In der Konsequenz ist die Botschaft, die hier und heute von Ihrem Abstimmungsverhalten ausgeht: Es reicht aus, wenn sich der verantwortliche Minister mit seinem Fach- und Ressortkollegen abstimmt und anschließend einen Bericht über die so getroffenen Entscheidungen vorlegt. Wir hätten vorher Informationen gewollt und mitberaten bzw. mitdiskutieren wollen, um noch die eine oder andere Anregung einbringen zu können. Dieses Thema ist unter dem Gesichtspunkt der Schaffung gleichwertiger Lebensbedingungen und im Hinblick auf die Tatsache, dass es um 1.500 Arbeitsplätze in den Regionen Bayerns geht, zu wichtig, als dass der Bayerische Landtag sagen könnte: Das interessiert uns nicht; wir warten mit Spannung, wie die anderen entscheiden.
Im Kern geht es bei diesem Antrag um nichts anderes als um Informationen. Wir wollen wissen, nach welchen Kriterien, auf welchen Grundlagen und mit welchen Überlegungen Entscheidungen vorbereitet werden. Ich nehme nicht an, dass die Antragsteller erwartet haben, dass im Vorfeld schon konkrete Entscheidungsvorschläge vorgelegt werden.
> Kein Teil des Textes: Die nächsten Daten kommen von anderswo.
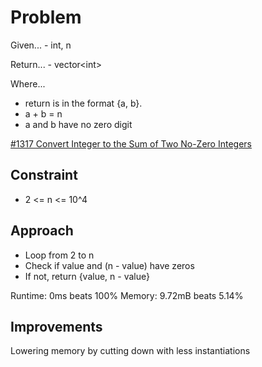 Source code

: 
# Problem
Given...
    - int, n

Return...
    - vector\<int>

Where...
- return is in the format \{a, b}.
- a + b = n
- a and b have no zero digit

[\#1317 Convert Integer to the Sum of Two No-Zero Integers](https://leetcode.com/problems/convert-integer-to-the-sum-of-two-no-zero-integers/description/?envType=daily-question&envId=2025-09-08)

## Constraint
- 2 <= n <= 10^4

## Approach
- Loop from 2 to n
- Check if value and \(n - value) have zeros
- If not, return \{value, n - value}

Runtime:
0ms beats 100%
Memory:
9.72mB beats 5.14%

## Improvements
Lowering memory by cutting down with less instantiations
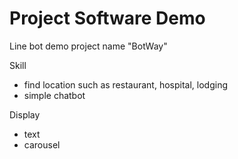 # Project Software Demo

Line bot demo project name "BotWay"

Skill
   - find location such as restaurant, hospital, lodging
   - simple chatbot
   
Display 
   - text
   - carousel
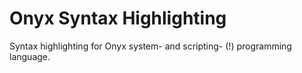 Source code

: # Onyx Syntax Highlighting #

Syntax highlighting for Onyx system- and scripting- (!) programming language.
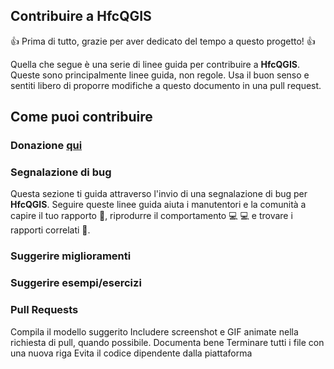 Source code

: ## Contribuire a HfcQGIS 

:+1: Prima di tutto, grazie per aver dedicato del tempo a questo progetto! :+1:

Quella che segue è una serie di linee guida per contribuire a **HfcQGIS**. Queste sono principalmente linee guida, non regole. Usa il buon senso e sentiti libero di proporre modifiche a questo documento in una pull request.

## Come puoi contribuire

### Donazione [qui](https://www.paypal.me/pigrecoinfinito)

### Segnalazione di bug
Questa sezione ti guida attraverso l'invio di una segnalazione di bug per **HfcQGIS**. Seguire queste linee guida aiuta i manutentori e la comunità a capire il tuo rapporto 📝, riprodurre il comportamento 💻 💻 e trovare i rapporti correlati 🔎.

### Suggerire miglioramenti

### Suggerire esempi/esercizi

### Pull Requests

Compila il modello suggerito
Includere screenshot e GIF animate nella richiesta di pull, quando possibile.
Documenta bene
Terminare tutti i file con una nuova riga
Evita il codice dipendente dalla piattaforma
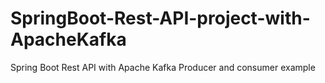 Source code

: # SpringBoot-Rest-API-project-with-ApacheKafka
Spring Boot Rest API with Apache Kafka Producer and consumer example
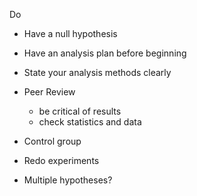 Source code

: Do
- Have a null hypothesis
- Have an analysis plan before beginning
- State your analysis methods clearly
- Peer Review
    - be critical of results
    - check statistics and data
- Control group
- Redo experiments

- Multiple hypotheses?


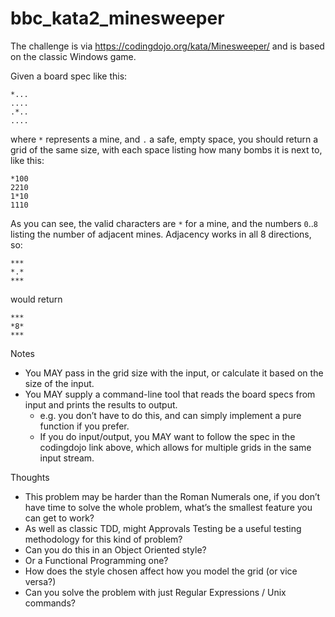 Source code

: # bbc_kata2_minesweeper

The challenge is via https://codingdojo.org/kata/Minesweeper/ and is based on the classic Windows game.

Given a board spec like this:


    *...
    ....
    .*..
    ....

where `*` represents a mine, and `.` a safe, empty space, you should return a grid of the same size, with each space listing how many bombs it is next to, like this:


    *100
    2210
    1*10
    1110

As you can see, the valid characters are `*` for a mine, and the numbers `0`..`8` listing the number of adjacent mines.  Adjacency works in all 8 directions, so:


    ***
    *.*
    ***

would return


    ***
    *8*
    ***


Notes
- You MAY pass in the grid size with the input, or calculate it based on the size of the input.
- You MAY supply a command-line tool that reads the board specs from input and prints the results to output.
    - e.g. you don’t have to do this, and can simply implement a pure function if you prefer.
    - If you do input/output, you MAY want to follow the spec in the codingdojo link above, which allows for multiple grids in the same input stream.


Thoughts
- This problem may be harder than the Roman Numerals one, if you don’t have time to solve the whole problem, what’s the smallest feature you can get to work?
- As well as classic TDD, might Approvals Testing be a useful testing methodology for this kind of problem?
- Can you do this in an Object Oriented style?
- Or a Functional Programming one?
- How does the style chosen affect how you model the grid (or vice versa?)
- Can you solve the problem with just Regular Expressions / Unix commands?

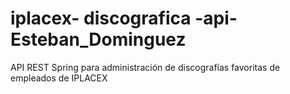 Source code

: # iplacex- discografica -api-Esteban_Dominguez
API REST Spring para administración de discografías favoritas de empleados de IPLACEX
Dies wäre natürlich problematisch. Die Fragen, die anstehen, lauten jedoch: Um welche Behörden geht es überhaupt? Um wie viele Arbeitsplätze geht es? – Das wissen wir mittlerweile. Es geht pauschal um 1.500 Arbeitsplätze. In welchen Fachbereichen wird eine Behördenverlagerung Thema werden? - Dies sind Fragen, die ein Landtag besprechen, diskutieren
und aufklären muss, wenn er seiner Verantwortung gerecht werden will. Er darf die Entscheidungen nicht einfach nur zur Kenntnis nehmen und sie sich hinterher erklären lassen.